▶ _Activity_
Read through the lines below for the string "Formal" and copy each one that has it.

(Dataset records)
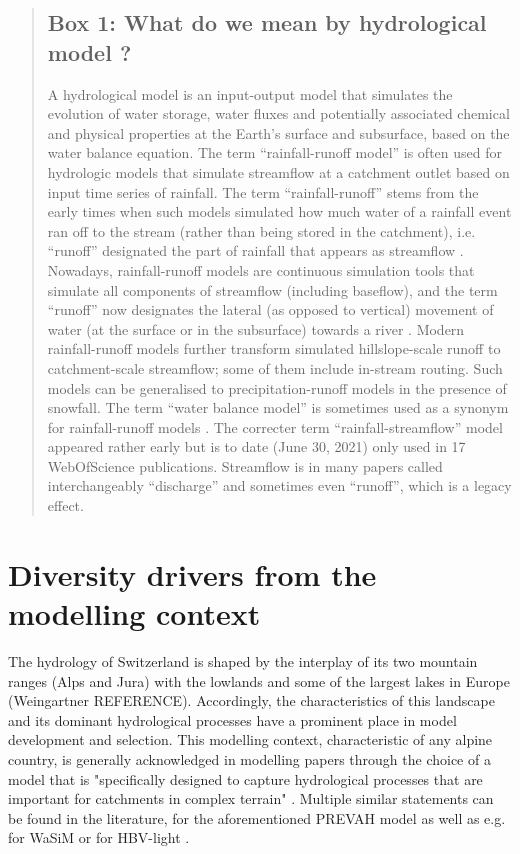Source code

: \documentclass[10pt,a4paper]{article}
\begin{document}
\begin{quote}
\subsection*{Box 1: What do we mean by hydrological model ?}
\label{box:1}

A hydrological model is an input-output model that simulates the evolution of water storage, water fluxes and potentially associated chemical and physical properties at the Earth's surface and subsurface, based on the water balance equation. The term ``rainfall-runoff model'' is often used for hydrologic models that simulate streamflow at a catchment outlet based on input time series of rainfall. The term ``rainfall-runoff'' stems from the early times when such models simulated how much water of a rainfall event ran off to the stream (rather than being stored in the catchment), i.e. ``runoff'' designated the part of rainfall that appears as streamflow \citep{WMO1992}. Nowadays, rainfall-runoff models are continuous simulation tools that simulate all components of streamflow (including baseflow), and the term ``runoff'' now designates the lateral (as opposed to vertical) movement of water (at the surface or in the subsurface) towards a river \citep{WMO2012}. Modern rainfall-runoff models further transform simulated hillslope-scale runoff to catchment-scale streamflow; some of them include in-stream routing. Such models can be generalised to precipitation-runoff models in the presence of snowfall. The term ``water balance model'' is sometimes used as a synonym for rainfall-runoff models \citep{Boughton2004}. The correcter term ``rainfall-streamflow'' model appeared rather early \citep{Young1991} but is to date (June 30, 2021) only used in 17 WebOfScience publications. Streamflow is in many papers called interchangeably ``discharge'' and sometimes even ``runoff'', which is a legacy effect.  \end{quote}


\section{Diversity drivers from the modelling context}
\label{sec:context}

The hydrology of Switzerland is shaped by the interplay of its two mountain ranges (Alps and Jura) with the lowlands and some of the largest lakes in Europe (Weingartner REFERENCE). Accordingly, the characteristics of this landscape and its dominant hydrological processes have a prominent place in model development and selection. This modelling context, characteristic of any alpine country, is generally acknowledged in modelling papers through the choice of a model that is "specifically designed to capture hydrological processes that are important for catchments in complex terrain" \citep[][refering to the PREVAH model]{Anghileri2019}. Multiple similar statements can be found in the literature, for the aforementioned PREVAH model \citep{Verbunt2007, Zappa2007a, Koplin2010,  Brunner2019e} as well as e.g. for WaSiM \citep{Jasper2002, Jasper2003, Thornton2021} or for HBV-light \citep{SikorskaSenoner2020}. 
\end{document}
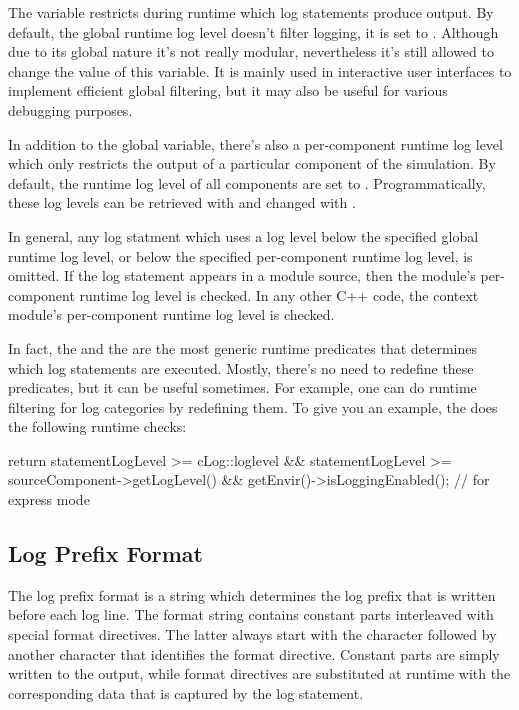 The  variable restricts during runtime which log statements
produce output. By default, the global runtime log level doesn't filter logging,
it is set to . Although due to its global nature it's not
really modular, nevertheless it's still allowed to change the value of this
variable. It is mainly used in interactive user interfaces to implement efficient
global filtering, but it may also be useful for various debugging purposes.

In addition to the global variable, there's also a per-component runtime log
level which only restricts the output of a particular component of the
simulation. By default, the runtime log level of all components are set to
. Programmatically, these log levels can be retrieved
with  and changed with
.

In general, any log statment which uses a log level below the specified global
runtime log level, or below the specified per-component runtime log level, is
omitted. If the log statement appears in a module source, then the module's
per-component runtime log level is checked. In any other C++ code, the context
module's per-component runtime log level is checked.

In fact, the  and the 
are the most generic runtime predicates that determines which log statements are
executed. Mostly, there's no need to redefine these predicates, but it can be
useful sometimes. For example, one can do runtime filtering for log categories
by redefining them. To give you an example, the 
does the following runtime checks:

\begin{cpp}
return statementLogLevel >= cLog::loglevel &&
       statementLogLevel >= sourceComponent->getLogLevel() &&
       getEnvir()->isLoggingEnabled(); // for express mode
\end{cpp}

\subsection{Log Prefix Format}
\label{sec:config-sim:log-prefix-format}

The log prefix format is a string which determines the log prefix that is written
before each log line. The format string contains constant parts interleaved with
special format directives. The latter always start with the \ttt{\%} character
followed by another character that identifies the format directive. Constant
parts are simply written to the output, while format directives are substituted
at runtime with the corresponding data that is captured by the log statement.

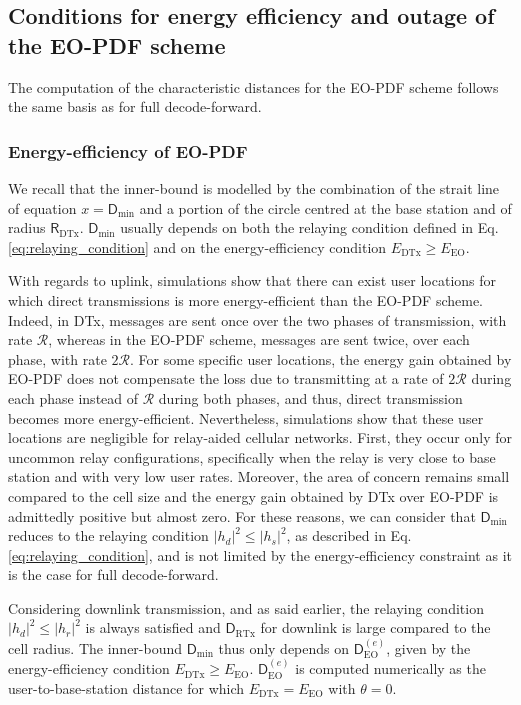 \documentclass[journal]{IEEEtran}
\theoremstyle{definition}
\begin{document}
\subsection{Conditions for energy efficiency and outage of the EO-PDF scheme}

The computation of the characteristic distances for the EO-PDF scheme follows the same basis as for full decode-forward.

\subsubsection{Energy-efficiency of EO-PDF}

We recall that the inner-bound is modelled by the combination of the strait line of equation $x=\mathsf{D}_{\min}$ and a portion of the circle centred at the base station and of radius $\mathsf{R}_{\text{DTx}}$. $\mathsf{D}_{\min}$ usually depends on both the relaying condition defined in Eq. \eqref{eq:relaying_condition} and on the energy-efficiency condition $E_{\text{DTx}} \geq E_{\text{EO}}$.

With regards to uplink, simulations show that there can exist user locations for which direct transmissions is more energy-efficient than the EO-PDF scheme. Indeed, in DTx, messages are sent once over the two phases of transmission, with rate $\mathcal{R}$, whereas in the EO-PDF scheme, messages are sent twice, over each phase, with rate $2\mathcal{R}$. For some specific user locations, the energy gain obtained by EO-PDF does not compensate the loss due to transmitting at a rate of $2 \mathcal{R}$ during each phase instead of $\mathcal{R}$ during both phases, and thus, direct transmission becomes more energy-efficient.
Nevertheless, simulations show that these user locations are negligible for relay-aided cellular networks. First, they occur only for uncommon relay configurations, specifically when the relay is very close to base station and with very low user rates. Moreover, the area of concern remains small compared to the cell size and the energy gain obtained by DTx over EO-PDF is admittedly positive but almost zero. For these reasons, we can consider that $\mathsf{D}_{\min}$ reduces to the relaying condition $\vert h_d \vert ^2 \leq \vert h_s \vert^2$, as described in Eq. \eqref{eq:relaying_condition}, and is not limited by the energy-efficiency constraint as it is the case for full decode-forward.

Considering downlink transmission, and as said earlier, the relaying condition $\vert h_d \vert^2 \leq \vert h_r \vert^2$ is always satisfied and $\mathsf{D}_{\text{RTx}}$ for downlink is large compared to the cell radius. The inner-bound $\mathsf{D}_{\min}$ thus only depends on $\mathsf{D}_{\text{EO}}^{(e)}$, given by the energy-efficiency condition $E_{\text{DTx}} \geq E_{\text{EO}}$.  $\mathsf{D}_{\text{EO}}^{(e)}$ is computed numerically as the user-to-base-station distance for which $E_{\text{DTx}} = E_{\text{EO}}$ with $\theta=0$.
\end{document}
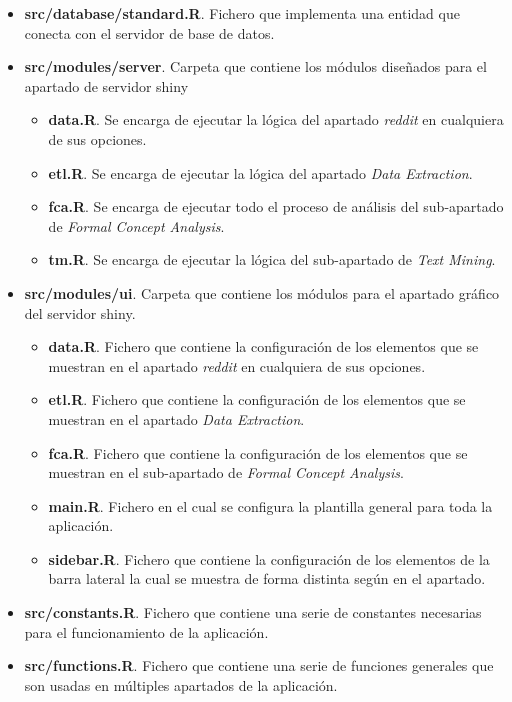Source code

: \documentclass[../../main.tex]{subfiles}
\begin{document}
\begin{itemize}
    \item \textbf{src/database/standard.R}. Fichero que implementa una entidad que conecta con el servidor de base de datos.
    \item \textbf{src/modules/server}. Carpeta que contiene los módulos diseñados para el apartado de servidor \Gls{shiny}
    \begin{itemize}
        \item \textbf{data.R}. Se encarga de ejecutar la lógica del apartado \textit{\Gls{reddit}} en cualquiera de sus opciones.
        \item \textbf{etl.R}. Se encarga de ejecutar la lógica del apartado \textit{Data Extraction}.
        \item \textbf{fca.R}. Se encarga de ejecutar todo el proceso de análisis del sub-apartado de \textit{Formal Concept Analysis}.
        \item \textbf{tm.R}. Se encarga de ejecutar la lógica del sub-apartado de \textit{Text Mining}.
    \end{itemize}
    \item \textbf{src/modules/ui}. Carpeta que contiene los módulos para el apartado gráfico del servidor \Gls{shiny}.
    \begin{itemize}
        \item \textbf{data.R}. Fichero que contiene la configuración de los elementos que se muestran en el apartado \textit{\Gls{reddit}} en cualquiera de sus opciones.
        \item \textbf{etl.R}. Fichero que contiene la configuración de los elementos que se muestran en el apartado \textit{Data Extraction}.
        \item \textbf{fca.R}. Fichero que contiene la configuración de los elementos que se muestran en el sub-apartado de \textit{Formal Concept Analysis}.
        \item \textbf{main.R}. Fichero en el cual se configura la plantilla general para toda la aplicación.
        \item \textbf{sidebar.R}. Fichero que contiene la configuración de los elementos de la barra lateral la cual se muestra de forma distinta según en el apartado.
    \end{itemize}
    \item \textbf{src/constants.R}. Fichero que contiene una serie de constantes necesarias para el funcionamiento de la aplicación.
    \item \textbf{src/functions.R}. Fichero que contiene una serie de funciones generales que son usadas en múltiples apartados de la aplicación.

\end{itemize}
\end{document}
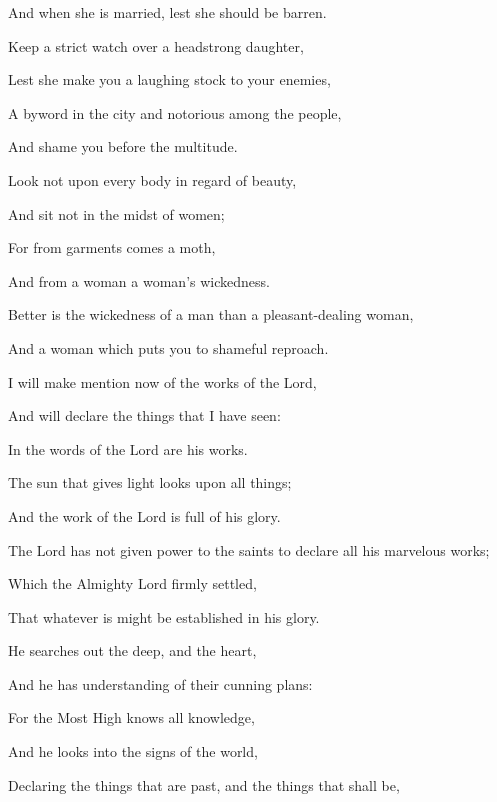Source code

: {\par }{\Q And when she is married, lest she should be barren.
\par }{\Q {}Keep a strict watch over a headstrong daughter,
\par }{\Q Lest she make you
 a laughing stock to your enemies,
\par }{\Q A byword in the city and
 notorious among the people,
\par }{\Q And shame you before the multitude.
\par }{\BB \par }{\Q {}Look not upon every body in regard of beauty,
\par }{\Q And sit not in the midst of women;
\par }{\Q {}For from garments comes a moth,
\par }{\Q And from a woman a woman’s wickedness.
\par }{\Q {}Better is the wickedness of a man than a pleasant-dealing woman,
\par }{\Q And a woman which puts you to shameful reproach.
\par }{\BB \par }{\Q {}I will make mention now of the works of the Lord,
\par }{\Q And will declare the things that I have seen:
\par }{\Q In the words of the Lord are his works.
\par }{\Q {}The sun that gives light looks upon all things;
\par }{\Q And the work of the Lord is full of his glory.
\par }{\Q {}The Lord has not given power to the saints to declare all his marvelous works;
\par }{\Q Which the Almighty Lord firmly settled,
\par }{\Q That whatever is might be established in his glory.
\par }{\Q {}He searches out the deep, and the heart,
\par }{\Q And he has understanding of their cunning plans:
\par }{\Q For the Most High knows all knowledge,
\par }{\Q And he looks into the
 signs of the world,
\par }{\Q {}Declaring the things that are past, and the things that shall be,
}
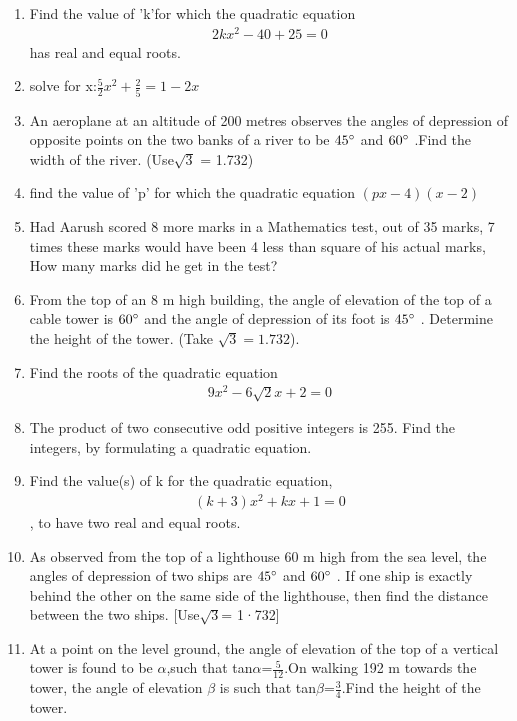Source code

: \documentclass{article}
\begin{document}
\begin{enumerate}
 \item Find the value of 'k'for which the quadratic equation 
     \begin{align}
         2kx^2-40+25=0
     \end{align} has real and equal roots.
     \item solve for x:$\frac{5}{2}x^2+\frac{2}{5}=1-2x$
     \item An aeroplane at an altitude of 200 metres observes the angles of depression of opposite points on the two banks of a river to be $45\degree$ and $60\degree$ .Find the width of the river. (Use$\sqrt{3}$ = 1.732)
     \item find the value of 'p' for which the quadratic equation $(px-4) (x-2)$
     \item Had Aarush scored 8 more marks in a Mathematics test, out of 35 marks, 7 times these marks would have been 4 less than square of his actual marks, How many marks did he get in the test?
     \item From the top of an 8 m high building, the angle of elevation of the top of a cable tower is $60\degree$ and the angle of depression of its foot is $45\degree$  . Determine the height of the tower. (Take $\sqrt{3} = 1.732$).
     \item Find the roots of the quadratic equation 
     \begin{align}
         9x^2-6\sqrt{2}x+2=0
         \end{align}
         \item The product of two consecutive odd positive integers is 255. Find the integers, by formulating a quadratic equation.
         \item Find the value(s) of k for the quadratic equation,
         \begin{align}
             (k+3)x^2+kx+1=0 
         \end{align} , to have two real and equal roots.
         \item As observed from the top of a lighthouse 60 m high from the sea level, the angles of depression of two ships are $45\degree$ and $60\degree$ . If one ship is exactly behind the other on the same side of the lighthouse, then find the distance between the two ships. [Use$\sqrt{3}$= 1·732]
         \item At a point on the level ground, the angle of elevation of the top of a vertical tower is found to be $\alpha$,such that tan$\alpha$=$\frac{5}{12}$.On walking 192 m towards the tower, the angle of elevation $\beta$ is such that tan$\beta$=$\frac{3}{4}$.Find the height of the tower. 

\end{enumerate}
\end{document}

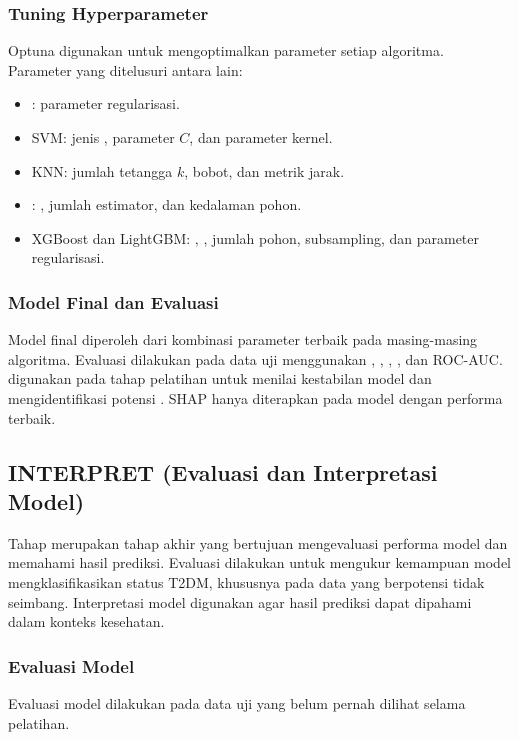 \subsubsection{Tuning Hyperparameter}
Optuna digunakan untuk mengoptimalkan parameter setiap algoritma. Parameter yang ditelusuri antara lain:
\begin{itemize}
\item {}: parameter regularisasi.
\item SVM: jenis , parameter $C$, dan parameter kernel.
\item KNN: jumlah tetangga $k$, bobot, dan metrik jarak.
\item {}: , jumlah estimator, dan kedalaman pohon.
\item XGBoost dan LightGBM: , , jumlah pohon, subsampling, dan parameter regularisasi.
\end{itemize}

\subsubsection{Model Final dan Evaluasi}
Model final diperoleh dari kombinasi parameter terbaik pada masing-masing algoritma. Evaluasi dilakukan pada data uji menggunakan , , , , dan ROC-AUC.  digunakan pada tahap pelatihan untuk menilai kestabilan model dan mengidentifikasi potensi . SHAP hanya diterapkan pada model dengan performa terbaik.

\subsection{INTERPRET (Evaluasi dan Interpretasi Model)}
Tahap  merupakan tahap akhir yang bertujuan mengevaluasi performa model dan memahami hasil prediksi. Evaluasi dilakukan untuk mengukur kemampuan model mengklasifikasikan status T2DM, khususnya pada data yang berpotensi tidak seimbang. Interpretasi model digunakan agar hasil prediksi dapat dipahami dalam konteks kesehatan.

\subsubsection{Evaluasi Model}
Evaluasi model dilakukan pada data uji yang belum pernah dilihat selama pelatihan.

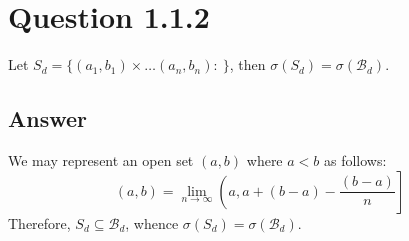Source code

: \documentclass[
	12pt, %
]{fphw}
\begin{document}
\section*{Question 1.1.2}
\begin{problem}
	Let $S_d=\{(a_1,b_1)\times \dots (a_n,b_n): \ \}$, then $\sigma(S_d)=\sigma(\mathcal{B}_d)$.
	
\end{problem}
\subsection*{Answer}
We may represent an open set $(a,b)$ where $a<b$ as follows: 
$$(a,b)=\lim\limits_{n \to \infty} \left (a, a+(b-a)-\frac{(b-a)}{n}\right]$$
Therefore, $S_d \subseteq \mathcal{B}_d$, whence $\sigma(S_d)=\sigma(\mathcal{B}_d)$.
\end{document}
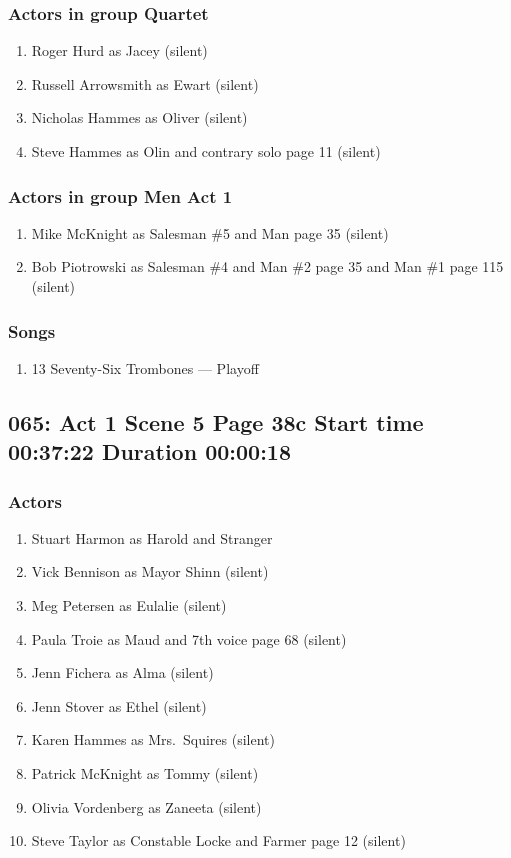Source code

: \subsubsection{Actors in group Quartet}
\begin{enumerate}
\item Roger Hurd as Jacey (silent)
\item Russell Arrowsmith as Ewart (silent)
\item Nicholas Hammes as Oliver (silent)
\item Steve Hammes as Olin and contrary solo page 11 (silent)
\end{enumerate}
\subsubsection{Actors in group Men Act 1}
\begin{enumerate}
\item Mike McKnight as Salesman \#5 and Man page 35 (silent)
\item Bob Piotrowski as Salesman \#4 and Man \#2 page 35 and Man \#1 page 115 (silent)
\end{enumerate}

\subsubsection{Songs}
\begin{enumerate}
\item 13 Seventy-Six Trombones --- Playoff
\end{enumerate}
\subsection{065: Act 1 Scene 5 Page 38c Start time 00:37:22 Duration 00:00:18}

\subsubsection{Actors}
\begin{enumerate}
\item Stuart Harmon as Harold and Stranger
\item Vick Bennison as Mayor Shinn (silent)
\item Meg Petersen as Eulalie (silent)
\item Paula Troie as Maud and 7th voice page 68 (silent)
\item Jenn Fichera as Alma (silent)
\item Jenn Stover as Ethel (silent)
\item Karen Hammes as Mrs.~Squires (silent)
\item Patrick McKnight as Tommy (silent)
\item Olivia Vordenberg as Zaneeta (silent)
\item Steve Taylor as Constable Locke and Farmer page 12 (silent)
\end{enumerate}
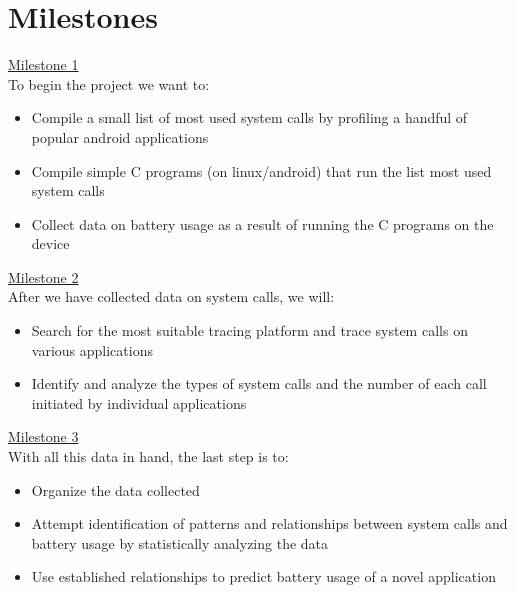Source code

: \documentclass[11pt]{article}
\begin{document}
\section{Milestones}
\uline{Milestone 1}\\
To begin the project we want to: 
\begin{itemize}
  \item Compile a small list of most used system calls by profiling a handful of popular android applications
  \item Compile simple C programs (on linux/android) that run the list most used system calls
  \item Collect data on battery usage as a result of running the C programs on the device
\end{itemize}

\noindent
\uline{Milestone 2}\\
After we have collected data on system calls, we will:
\begin{itemize}
  \item Search for the most suitable tracing platform and trace system calls on various applications 
  \item Identify and analyze the types of system calls and the number of each call initiated by individual applications
\end{itemize}

\noindent
\uline{Milestone 3}\\
With all this data in hand, the last step is to:
\begin{itemize}
  \item Organize the data collected
  \item Attempt identification of patterns and relationships between system calls and battery usage by statistically analyzing the data
  \item Use established relationships to predict battery usage of a novel application
\end{itemize}



\end{document}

▶ _Answer to the problem_
        \item \textbf{fca.R}. Se encarga de ejecutar todo el proceso de análisis del sub-apartado de \textit{Formal Concept Analysis}.
        \item \textbf{fca.R}. Fichero que contiene la configuración de los elementos que se muestran en el sub-apartado de \textit{Formal Concept Analysis}.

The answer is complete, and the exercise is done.